Ratih bergegas ke bawah meninggalkan Kamar Arin, sedikit susah merayu anak satu itu. Namun Ratih mencoba memahaminya, mungkin Arin masih Denial dengan keadaan saat ini.

"Kenapa lama sekali, Dek?" 

"Arin tadi baru mandi, Mas. Jadi agak lama."

"Huh.. merepotkan saja!" Caci Abi pada Arin.

"Mas mau makan dulu saja, Dek. Nungguin orang lain keburu mati kelaparan Aku."

Tak kuasa menolak keinginan suaminya, kini Ratih sudah memberikan piring berisi nasi dan ayam bakar berserta lalapan dan tempe goreng tak lupa sambalnya.

Lahap sekali Abimanyu memakan masakan Ratih, salah satu hal yang membuat Abi tergila-gila adalah tangan ajaib Ratih yang bisa memasak masakan apapun menjadi masakan dengan cita rasa yang begitu lezat.

"Pelan-pelan Mas makannya, nanti keselek loh." 

"Mas sudah lapar sekali, dek.
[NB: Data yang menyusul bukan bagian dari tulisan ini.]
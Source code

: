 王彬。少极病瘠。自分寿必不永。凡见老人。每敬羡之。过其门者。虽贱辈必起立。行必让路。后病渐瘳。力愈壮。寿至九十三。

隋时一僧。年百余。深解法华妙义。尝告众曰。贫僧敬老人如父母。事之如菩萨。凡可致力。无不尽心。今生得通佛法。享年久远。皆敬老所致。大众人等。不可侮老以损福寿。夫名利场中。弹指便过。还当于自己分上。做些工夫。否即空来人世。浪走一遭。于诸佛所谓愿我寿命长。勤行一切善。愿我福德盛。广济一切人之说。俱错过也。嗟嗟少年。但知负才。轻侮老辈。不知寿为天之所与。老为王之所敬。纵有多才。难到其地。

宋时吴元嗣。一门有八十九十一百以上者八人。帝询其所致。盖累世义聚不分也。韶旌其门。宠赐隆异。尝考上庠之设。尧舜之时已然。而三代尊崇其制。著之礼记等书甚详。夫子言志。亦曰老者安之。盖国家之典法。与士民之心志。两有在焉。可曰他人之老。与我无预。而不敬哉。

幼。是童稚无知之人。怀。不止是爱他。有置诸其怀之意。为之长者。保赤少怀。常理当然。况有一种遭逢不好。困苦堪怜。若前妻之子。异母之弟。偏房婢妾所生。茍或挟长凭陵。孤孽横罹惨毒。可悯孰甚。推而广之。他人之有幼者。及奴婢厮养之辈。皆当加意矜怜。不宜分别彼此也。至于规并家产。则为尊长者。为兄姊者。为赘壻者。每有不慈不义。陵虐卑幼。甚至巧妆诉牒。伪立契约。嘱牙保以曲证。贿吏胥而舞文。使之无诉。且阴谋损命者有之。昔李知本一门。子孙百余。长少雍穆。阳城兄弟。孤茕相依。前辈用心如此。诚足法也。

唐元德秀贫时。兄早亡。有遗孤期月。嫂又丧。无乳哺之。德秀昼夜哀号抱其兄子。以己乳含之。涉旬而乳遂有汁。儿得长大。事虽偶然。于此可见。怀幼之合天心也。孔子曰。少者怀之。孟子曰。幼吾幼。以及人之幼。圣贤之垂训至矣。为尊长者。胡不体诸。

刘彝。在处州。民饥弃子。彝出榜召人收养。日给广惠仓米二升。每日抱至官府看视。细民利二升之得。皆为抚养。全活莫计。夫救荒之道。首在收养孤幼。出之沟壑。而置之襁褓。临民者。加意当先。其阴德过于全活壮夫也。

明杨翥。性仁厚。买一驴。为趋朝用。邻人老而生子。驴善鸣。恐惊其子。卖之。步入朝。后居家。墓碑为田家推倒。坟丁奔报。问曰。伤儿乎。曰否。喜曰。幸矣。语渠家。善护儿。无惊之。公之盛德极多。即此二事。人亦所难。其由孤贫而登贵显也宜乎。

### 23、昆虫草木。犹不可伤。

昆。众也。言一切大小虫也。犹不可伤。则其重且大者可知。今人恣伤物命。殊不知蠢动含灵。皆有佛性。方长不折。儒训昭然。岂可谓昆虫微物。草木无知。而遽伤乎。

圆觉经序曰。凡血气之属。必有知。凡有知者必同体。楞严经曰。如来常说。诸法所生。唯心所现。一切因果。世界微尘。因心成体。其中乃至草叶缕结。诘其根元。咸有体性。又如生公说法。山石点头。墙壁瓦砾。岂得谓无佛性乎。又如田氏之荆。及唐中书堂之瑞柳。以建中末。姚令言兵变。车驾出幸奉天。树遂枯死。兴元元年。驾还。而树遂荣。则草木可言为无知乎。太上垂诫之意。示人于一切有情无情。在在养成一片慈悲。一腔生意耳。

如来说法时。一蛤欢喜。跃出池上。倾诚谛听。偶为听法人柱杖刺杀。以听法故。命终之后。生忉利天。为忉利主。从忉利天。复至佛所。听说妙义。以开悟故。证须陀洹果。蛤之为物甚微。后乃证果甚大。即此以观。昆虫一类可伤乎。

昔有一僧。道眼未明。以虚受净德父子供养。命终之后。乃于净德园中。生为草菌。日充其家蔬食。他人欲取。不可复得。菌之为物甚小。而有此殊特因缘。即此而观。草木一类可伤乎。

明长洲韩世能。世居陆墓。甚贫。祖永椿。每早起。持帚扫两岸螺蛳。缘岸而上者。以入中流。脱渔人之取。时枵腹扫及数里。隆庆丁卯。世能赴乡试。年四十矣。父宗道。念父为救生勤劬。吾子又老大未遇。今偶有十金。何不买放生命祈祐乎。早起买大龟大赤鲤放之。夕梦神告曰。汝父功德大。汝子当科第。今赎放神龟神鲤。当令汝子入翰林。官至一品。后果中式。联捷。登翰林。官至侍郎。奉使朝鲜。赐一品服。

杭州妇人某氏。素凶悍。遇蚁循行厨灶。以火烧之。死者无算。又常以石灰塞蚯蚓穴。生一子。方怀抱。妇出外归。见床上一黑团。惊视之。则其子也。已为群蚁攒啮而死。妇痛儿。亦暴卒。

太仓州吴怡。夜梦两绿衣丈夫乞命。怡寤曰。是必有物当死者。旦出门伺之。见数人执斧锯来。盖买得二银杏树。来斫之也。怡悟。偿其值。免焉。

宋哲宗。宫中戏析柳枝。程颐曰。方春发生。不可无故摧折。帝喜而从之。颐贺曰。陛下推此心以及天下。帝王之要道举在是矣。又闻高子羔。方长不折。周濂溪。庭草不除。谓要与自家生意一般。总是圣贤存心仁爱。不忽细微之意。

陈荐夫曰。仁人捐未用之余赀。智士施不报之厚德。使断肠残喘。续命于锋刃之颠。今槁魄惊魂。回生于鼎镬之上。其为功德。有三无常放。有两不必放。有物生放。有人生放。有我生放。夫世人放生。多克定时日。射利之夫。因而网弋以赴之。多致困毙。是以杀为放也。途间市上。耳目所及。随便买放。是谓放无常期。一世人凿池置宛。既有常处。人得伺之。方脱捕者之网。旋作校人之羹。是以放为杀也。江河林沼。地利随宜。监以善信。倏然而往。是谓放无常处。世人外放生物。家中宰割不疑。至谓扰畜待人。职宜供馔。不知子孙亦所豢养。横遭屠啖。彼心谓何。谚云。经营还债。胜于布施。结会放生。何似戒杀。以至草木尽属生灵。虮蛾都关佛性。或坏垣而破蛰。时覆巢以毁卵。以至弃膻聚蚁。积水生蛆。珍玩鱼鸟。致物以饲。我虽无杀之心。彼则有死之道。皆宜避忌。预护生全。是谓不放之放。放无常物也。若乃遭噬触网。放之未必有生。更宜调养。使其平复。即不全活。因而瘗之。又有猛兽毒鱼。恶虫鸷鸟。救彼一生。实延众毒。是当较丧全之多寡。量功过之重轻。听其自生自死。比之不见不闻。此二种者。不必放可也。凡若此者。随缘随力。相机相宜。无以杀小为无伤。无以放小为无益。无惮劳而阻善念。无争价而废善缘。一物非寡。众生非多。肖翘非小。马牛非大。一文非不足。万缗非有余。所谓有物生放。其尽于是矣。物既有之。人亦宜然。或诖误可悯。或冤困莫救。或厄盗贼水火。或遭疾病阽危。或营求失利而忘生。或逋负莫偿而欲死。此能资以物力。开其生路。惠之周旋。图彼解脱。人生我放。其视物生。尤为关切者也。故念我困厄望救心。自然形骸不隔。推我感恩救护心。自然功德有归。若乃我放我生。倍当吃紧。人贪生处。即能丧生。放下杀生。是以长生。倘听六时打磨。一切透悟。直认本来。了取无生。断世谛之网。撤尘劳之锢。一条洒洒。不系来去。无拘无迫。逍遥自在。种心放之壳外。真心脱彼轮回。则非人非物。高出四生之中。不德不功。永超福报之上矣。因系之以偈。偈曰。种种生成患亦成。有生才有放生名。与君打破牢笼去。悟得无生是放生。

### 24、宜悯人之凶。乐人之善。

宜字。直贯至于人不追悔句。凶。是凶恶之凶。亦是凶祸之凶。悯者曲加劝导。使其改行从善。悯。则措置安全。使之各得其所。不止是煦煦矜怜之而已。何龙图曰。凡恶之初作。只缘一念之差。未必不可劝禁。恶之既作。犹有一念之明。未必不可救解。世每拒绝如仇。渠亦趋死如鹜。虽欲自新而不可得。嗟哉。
Masakan kamu sangat lezat."

Ratih hanya tertawa kecil melihat tingkah lucu Suaminya yang seperti anak kecil. Pandangan Ratih tertuju ke arah tangga, Arin turun dengan setelan satin berwarna pink muda dan rambut bergelombang yang basah terurai. 

"Rin, ayo cepat sini, nanti kita kehabisan lauknya oleh Mas Abi." Panggil Ratih pada Arin yang berhenti di anak tangga dan memandang ke arah Ratih dan Abi.

"Iya kak."

Mendengar suara Arin, Abi yang sedang makan dengan lahap seketika berhenti, seolah tidak bernafsu makan lagi. Arin lebih memilih duduk di samping Ratih ketimbang di samping Abi.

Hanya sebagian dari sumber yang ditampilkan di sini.